### TASK DETAILS
Each line that has the string "işin" must be copied from the records below.

-- INPUT follows --

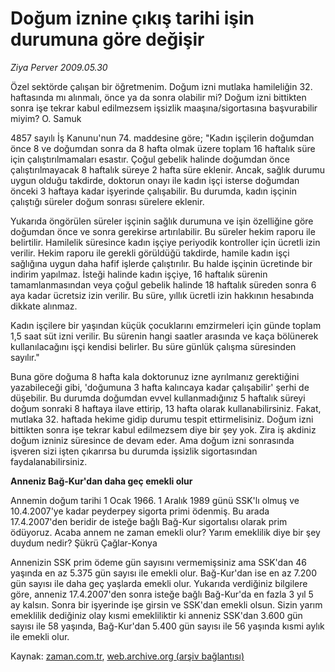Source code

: # Doğum iznine çıkış tarihi işin durumuna göre değişir

*Ziya Perver 2009.05.30*

<tr><td class="metin" colspan="2" style="padding-top: 20px; padding-left: 5px; padding-right: 10px;">Özel sektörde çalışan bir öğretmenim. Doğum izni mutlaka hamileliğin 32. haftasında mı alınmalı, önce ya da sonra olabilir mi? Doğum izni bittikten sonra işe tekrar kabul edilmezsem işsizlik maaşına/sigortasına başvurabilir miyim? O. Samuk</td></tr><tr><td class="metin" colspan="2" style="padding-top: 20px; padding-left: 5px; padding-right: 10px;"><p>4857 sayılı İş Kanunu'nun 74. maddesine göre; "Kadın işçilerin doğumdan önce 8 ve doğumdan sonra da 8 hafta olmak üzere toplam 16 haftalık süre için çalıştırılmamaları esastır. Çoğul gebelik halinde doğumdan önce çalıştırılmayacak 8 haftalık süreye 2 hafta süre eklenir. Ancak, sağlık durumu uygun olduğu takdirde, doktorun onayı ile kadın işçi isterse doğumdan önceki 3 haftaya kadar işyerinde çalışabilir. Bu durumda, kadın işçinin çalıştığı süreler doğum sonrası sürelere eklenir.
<p>Yukarıda öngörülen süreler işçinin sağlık durumuna ve işin özelliğine göre doğumdan önce ve sonra gerekirse artırılabilir. Bu süreler hekim raporu ile belirtilir. Hamilelik süresince kadın işçiye periyodik kontroller için ücretli izin verilir. Hekim raporu ile gerekli görüldüğü takdirde, hamile kadın işçi sağlığına uygun daha hafif işlerde çalıştırılır. Bu halde işçinin ücretinde bir indirim yapılmaz. İsteği halinde kadın işçiye, 16 haftalık sürenin tamamlanmasından veya çoğul gebelik halinde 18 haftalık süreden sonra 6 aya kadar ücretsiz izin verilir. Bu süre, yıllık ücretli izin hakkının hesabında dikkate alınmaz.
<p>Kadın işçilere bir yaşından küçük çocuklarını emzirmeleri için günde toplam 1,5 saat süt izni verilir. Bu sürenin hangi saatler arasında ve kaça bölünerek kullanılacağını işçi kendisi belirler. Bu süre günlük çalışma süresinden sayılır."
<p>Buna göre doğuma 8 hafta kala doktorunuz izne ayrılmanız gerektiğini yazabileceği gibi, 'doğumuna 3 hafta kalıncaya kadar çalışabilir' şerhi de düşebilir. Bu durumda doğumdan evvel kullanmadığınız 5 haftalık süreyi doğum sonraki 8 haftaya ilave ettirip, 13 hafta olarak kullanabilirsiniz. Fakat, mutlaka 32. haftada hekime gidip durumu tespit ettirmelisiniz. Doğum izni bittikten sonra işe tekrar kabul edilmezsem diye bir şey yok. Zira iş akdiniz doğum izniniz süresince de devam eder. Ama doğum izni sonrasında işveren sizi işten çıkarırsa bu durumda işsizlik sigortasından faydalanabilirsiniz. 
<p>
<p><b>Anneniz Bağ-Kur'dan daha geç emekli olur</b>
<p>
<p>Annemin doğum tarihi 1 Ocak 1966. 1 Aralık 1989 günü SSK'lı olmuş ve 10.4.2007'ye kadar peyderpey sigorta primi ödenmiş. Bu arada 17.4.2007'den beridir de isteğe bağlı Bağ-Kur sigortalısı olarak prim ödüyoruz. Acaba annem ne zaman emekli olur? Yarım emeklilik diye bir şey duydum nedir? Şükrü Çağlar-Konya
<p>Annenizin SSK prim ödeme gün sayısını vermemişsiniz ama SSK'dan 46 yaşında en az 5.375 gün sayısı ile emekli olur. Bağ-Kur'dan ise en az 7.200 gün sayısı ile daha geç yaşlarda emekli olur. Yukarıda verdiğiniz bilgilere göre, anneniz 17.4.2007'den sonra isteğe bağlı Bağ-Kur'da en fazla 3 yıl 5 ay kalsın. Sonra bir işyerinde işe girsin ve SSK'dan emekli olsun. Sizin yarım emeklilik dediğiniz olay kısmi emekliliktir ki anneniz SSK'dan 3.600 gün sayısı ile 58 yaşında, Bağ-Kur'dan 5.400 gün sayısı ile 56 yaşında kısmi aylık ile emekli olur.<br/></p></p></p></p></p></p></p></p></p></td></tr>

Kaynak: [zaman.com.tr](http://zaman.com.tr/yazar.do?yazino=853320), [web.archive.org (arşiv bağlantısı)](http://web.archive.org/web/20090531102543/http://www.zaman.com.tr:80/yazar.do?yazino=853320)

-- INPUT concluded --

### SOLUTION BELOW
: # Doğum iznine çıkış tarihi işin durumuna göre değişir
<p>Yukarıda öngörülen süreler işçinin sağlık durumuna ve işin özelliğine göre doğumdan önce ve sonra gerekirse artırılabilir. Bu süreler hekim raporu ile belirtilir. Hamilelik süresince kadın işçiye periyodik kontroller için ücretli izin verilir. Hekim raporu ile gerekli görüldüğü takdirde, hamile kadın işçi sağlığına uygun daha hafif işlerde çalıştırılır. Bu halde işçinin ücretinde bir indirim yapılmaz. İsteği halinde kadın işçiye, 16 haftalık sürenin tamamlanmasından veya çoğul gebelik halinde 18 haftalık süreden sonra 6 aya kadar ücretsiz izin verilir. Bu süre, yıllık ücretli izin hakkının hesabında dikkate alınmaz.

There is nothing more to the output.